- STUDY MATERIAL
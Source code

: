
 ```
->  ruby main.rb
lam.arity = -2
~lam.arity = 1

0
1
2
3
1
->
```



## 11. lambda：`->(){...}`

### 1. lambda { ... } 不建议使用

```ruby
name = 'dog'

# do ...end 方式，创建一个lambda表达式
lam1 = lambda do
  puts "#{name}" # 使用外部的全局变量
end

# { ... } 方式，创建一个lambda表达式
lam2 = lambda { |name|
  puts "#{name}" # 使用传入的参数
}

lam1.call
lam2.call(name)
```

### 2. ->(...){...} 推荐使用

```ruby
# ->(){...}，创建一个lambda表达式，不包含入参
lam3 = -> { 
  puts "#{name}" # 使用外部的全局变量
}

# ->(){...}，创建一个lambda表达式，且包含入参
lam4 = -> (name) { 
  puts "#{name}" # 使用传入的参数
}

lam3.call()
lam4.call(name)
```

* * *

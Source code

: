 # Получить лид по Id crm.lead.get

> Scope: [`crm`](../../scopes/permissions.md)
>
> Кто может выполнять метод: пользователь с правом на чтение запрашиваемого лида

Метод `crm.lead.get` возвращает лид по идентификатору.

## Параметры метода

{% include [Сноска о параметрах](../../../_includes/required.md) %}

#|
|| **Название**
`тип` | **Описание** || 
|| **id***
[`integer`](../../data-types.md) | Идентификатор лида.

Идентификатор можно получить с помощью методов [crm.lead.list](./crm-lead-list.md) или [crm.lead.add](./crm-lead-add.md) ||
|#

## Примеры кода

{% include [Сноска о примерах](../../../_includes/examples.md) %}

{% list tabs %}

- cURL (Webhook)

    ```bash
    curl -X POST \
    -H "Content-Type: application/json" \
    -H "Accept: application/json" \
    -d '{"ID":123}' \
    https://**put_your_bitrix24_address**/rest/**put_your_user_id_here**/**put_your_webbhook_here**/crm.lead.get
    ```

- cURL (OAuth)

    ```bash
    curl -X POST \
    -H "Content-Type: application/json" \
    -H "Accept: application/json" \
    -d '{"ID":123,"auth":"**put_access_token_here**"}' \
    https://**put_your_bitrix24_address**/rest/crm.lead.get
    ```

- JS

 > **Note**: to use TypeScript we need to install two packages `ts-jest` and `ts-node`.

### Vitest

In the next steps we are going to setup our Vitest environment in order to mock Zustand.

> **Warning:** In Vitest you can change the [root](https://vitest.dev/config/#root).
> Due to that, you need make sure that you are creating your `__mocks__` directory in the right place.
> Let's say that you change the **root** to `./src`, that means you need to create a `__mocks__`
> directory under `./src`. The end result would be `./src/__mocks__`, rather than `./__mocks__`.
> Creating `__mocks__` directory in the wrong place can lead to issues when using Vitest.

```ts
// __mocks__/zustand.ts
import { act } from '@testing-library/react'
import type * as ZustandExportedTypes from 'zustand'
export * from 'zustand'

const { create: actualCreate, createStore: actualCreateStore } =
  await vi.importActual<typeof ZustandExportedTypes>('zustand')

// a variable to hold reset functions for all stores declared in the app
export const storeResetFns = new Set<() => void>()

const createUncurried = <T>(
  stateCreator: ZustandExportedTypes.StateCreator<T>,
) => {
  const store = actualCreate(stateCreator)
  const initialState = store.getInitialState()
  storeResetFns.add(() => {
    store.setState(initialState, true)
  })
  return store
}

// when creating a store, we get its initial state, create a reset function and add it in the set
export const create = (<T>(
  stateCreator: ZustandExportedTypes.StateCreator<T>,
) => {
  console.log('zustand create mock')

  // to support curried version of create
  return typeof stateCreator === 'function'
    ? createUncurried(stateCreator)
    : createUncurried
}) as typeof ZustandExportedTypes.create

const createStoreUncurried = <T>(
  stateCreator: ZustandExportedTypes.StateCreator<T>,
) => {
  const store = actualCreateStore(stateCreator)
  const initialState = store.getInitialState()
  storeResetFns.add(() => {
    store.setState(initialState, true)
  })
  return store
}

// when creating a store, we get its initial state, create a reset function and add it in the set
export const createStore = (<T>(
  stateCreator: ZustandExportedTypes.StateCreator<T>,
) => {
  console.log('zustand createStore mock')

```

- ABOUT THIS TASK
With the line holding "to use TypeScript" as the first and the line holding "change the [root](https://vitest.dev/config/#root)." as the last, please transcribe exactly the lines of the material above in that range and nothing else.

- SOLUTION FOR THIS EXERCISE
 > **Note**: to use TypeScript we need to install two packages `ts-jest` and `ts-node`.

### Vitest

In the next steps we are going to setup our Vitest environment in order to mock Zustand.

> **Warning:** In Vitest you can change the [root](https://vitest.dev/config/#root).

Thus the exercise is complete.